▸ Work order: The listing below holds a line with "Ln = zeroline(...)" and a line with "(graph) or to a". Reproduce those two lines exactly, plus everything between them.
#### Entries shown ####
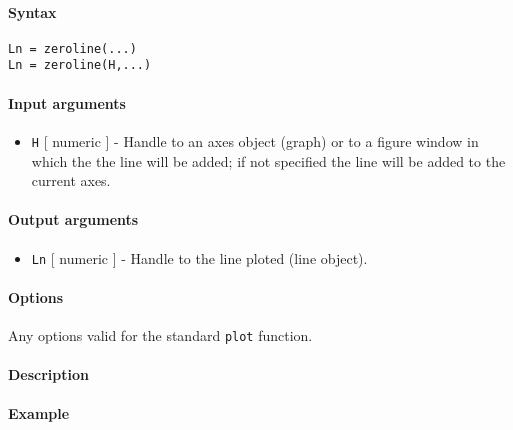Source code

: 


	\paragraph{Syntax}\label{syntax}

\begin{verbatim}
Ln = zeroline(...)
Ln = zeroline(H,...)
\end{verbatim}

\paragraph{Input arguments}\label{input-arguments}

\begin{itemize}
\itemsep1pt\parskip0pt
\item
  \texttt{H} {[} numeric {]} - Handle to an axes object (graph) or to a
  figure window in which the the line will be added; if not specified
  the line will be added to the current axes.
\end{itemize}

\paragraph{Output arguments}\label{output-arguments}

\begin{itemize}
\itemsep1pt\parskip0pt
\item
  \texttt{Ln} {[} numeric {]} - Handle to the line ploted (line object).
\end{itemize}

\paragraph{Options}\label{options}

Any options valid for the standard \texttt{plot} function.

\paragraph{Description}\label{description}

\paragraph{Example}\label{example}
####
▸ Finished task:
Ln = zeroline(...)
Ln = zeroline(H,...)
\end{verbatim}

\paragraph{Input arguments}\label{input-arguments}

\begin{itemize}
\itemsep1pt\parskip0pt
\item
  \texttt{H} {[} numeric {]} - Handle to an axes object (graph) or to a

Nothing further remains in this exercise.